PROBLEM TO SOLVE: Only those lines in the data below from the line containing "2. Archive __\<LabVIEW\>\\vi.lib\\LabVIEW" through the line containing "See a video", both included, should be restated word for word.
- - - -
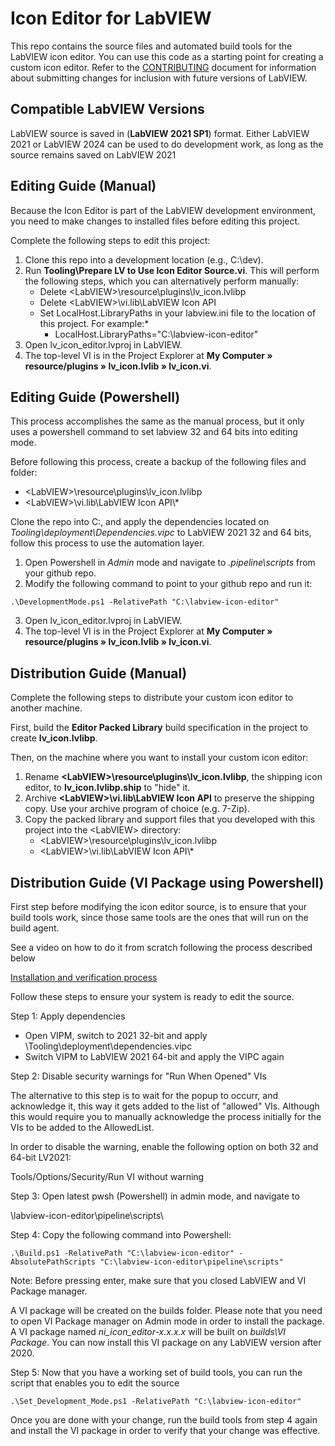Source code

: # Icon Editor for LabVIEW #

This repo contains the source files and automated build tools for the LabVIEW icon editor.
You can use this code as a starting point for creating a custom icon editor. Refer to the [CONTRIBUTING](CONTRIBUTING.md) document for information about submitting changes for inclusion with future versions of LabVIEW.

## Compatible LabVIEW Versions

LabVIEW source is saved in (__LabVIEW 2021 SP1__) format. Either LabVIEW 2021 or LabVIEW 2024 can be used to do development work, as long as the source remains saved on LabVIEW 2021

## Editing Guide (Manual)

Because the Icon Editor is part of the LabVIEW development environment, you need to make changes to installed files before editing this project.

Complete the following steps to edit this project:
1. Clone this repo into a development location (e.g., C:\dev).
2. Run __Tooling\Prepare LV to Use Icon Editor Source.vi__.
This will perform the following steps, which you can alternatively perform manually:
   * Delete \<LabVIEW\>\\resource\\plugins\\lv_icon.lvlibp
   * Delete \<LabVIEW\>\\vi.lib\\LabVIEW Icon API
   * Set LocalHost.LibraryPaths in your labview.ini file to the location of this project. For example:*
       *   LocalHost.LibraryPaths="C:\\labview-icon-editor"
3. Open lv_icon_editor.lvproj in LabVIEW.
4. The top-level VI is in the Project Explorer at __My Computer &#x00BB; resource/plugins &#x00BB; lv_icon.lvlib &#x00BB; lv_icon.vi__.

## Editing Guide (Powershell)

This process accomplishes the same as the manual process, but it only uses a powershell command to set labview 32 and 64 bits into editing mode.

Before following this process, create a backup of the following files and folder:
   - \<LabVIEW\>\\resource\\plugins\\lv_icon.lvlibp 
   - \<LabVIEW\>\\vi.lib\\LabVIEW Icon API\\*

Clone the repo into C:\, and apply the dependencies located on *Tooling\deployment\Dependencies.vipc* to LabVIEW 2021 32 and 64 bits, follow this process to use the automation layer.

1. Open Powershell in *Admin* mode and navigate to *.pipeline\scripts* from your github repo.
2. Modify the following command to point to your github repo and run it: 

```bach
.\DevelopmentMode.ps1 -RelativePath "C:\labview-icon-editor"
```
   
3. Open lv_icon_editor.lvproj in LabVIEW.
4. The top-level VI is in the Project Explorer at __My Computer &#x00BB; resource/plugins &#x00BB; lv_icon.lvlib &#x00BB; lv_icon.vi__.

## Distribution Guide (Manual)

Complete the following steps to distribute your custom icon editor to another machine.

First, build the __Editor Packed Library__ build specification in the project to create __lv_icon.lvlibp__.

Then, on the machine where you want to install your custom icon editor:
1. Rename __\<LabVIEW\>\\resource\\plugins\\lv_icon.lvlibp__, the shipping icon editor, to __lv_icon.lvlibp.ship__ to "hide" it.
2. Archive __\<LabVIEW\>\\vi.lib\\LabVIEW Icon API__ to preserve the shipping copy.  Use your archive program of choice (e.g. 7-Zip).
3. Copy the packed library and support files that you developed with this project into the \<LabVIEW\> directory:  
   - \<LabVIEW\>\\resource\\plugins\\lv_icon.lvlibp 
   - \<LabVIEW\>\\vi.lib\\LabVIEW Icon API\\*
   
## Distribution Guide (VI Package using Powershell)

First step before modifying the icon editor source, is to ensure that your build tools work, since those same tools are the ones that will run on the build agent.

See a video on how to do it from scratch following the process described below

[Installation and verification process](https://github.com/user-attachments/assets/873a4e56-2183-4866-8271-6b82fb093856)

Follow these steps to ensure your system is ready to edit the source.

Step 1: Apply dependencies

- Open VIPM, switch to 2021 32-bit and apply \Tooling\deployment\dependencies.vipc
- Switch VIPM to LabVIEW 2021 64-bit and apply the VIPC again

Step 2: Disable security warnings for "Run When Opened" VIs

The alternative to this step is to wait for the popup to occurr, and acknowledge it, this way it gets added to the list of "allowed" VIs. Although this would require you to manually acknowledge the process initially for the VIs to be added to the AllowedList.

In order to disable the warning, enable the following option on both 32 and 64-bit LV2021: 

Tools/Options/Security/Run VI without warning 

Step 3: Open latest pwsh (Powershell) in admin mode, and navigate to

\labview-icon-editor\pipeline\scripts\

Step 4: Copy the following command into Powershell: 

   ```bach
.\Build.ps1 -RelativePath "C:\labview-icon-editor" -AbsolutePathScripts "C:\labview-icon-editor\pipeline\scripts"
   ```
Note: Before pressing enter, make sure that you closed LabVIEW and VI Package manager.

A VI package will be created on the builds folder. Please note that you need to open VI Package manager on Admin mode in order to install the package. A VI package named *ni_icon_editor-x.x.x.x* will be built on *builds\VI Package*.
You can now install this VI package on any LabVIEW version after 2020. 

Step 5: Now that you have a working set of build tools, you can run the script that enables you to edit the source 

   ```bach
.\Set_Development_Mode.ps1 -RelativePath "C:\labview-icon-editor"
   ```

Once you are done with your change, run the build tools from step 4 again and install the VI package in order to verify that your change was effective.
- - - -
OUTPUT BELOW:
2. Archive __\<LabVIEW\>\\vi.lib\\LabVIEW Icon API__ to preserve the shipping copy.  Use your archive program of choice (e.g. 7-Zip).
3. Copy the packed library and support files that you developed with this project into the \<LabVIEW\> directory:  
   - \<LabVIEW\>\\resource\\plugins\\lv_icon.lvlibp 
   - \<LabVIEW\>\\vi.lib\\LabVIEW Icon API\\*
   
## Distribution Guide (VI Package using Powershell)

First step before modifying the icon editor source, is to ensure that your build tools work, since those same tools are the ones that will run on the build agent.

See a video on how to do it from scratch following the process described below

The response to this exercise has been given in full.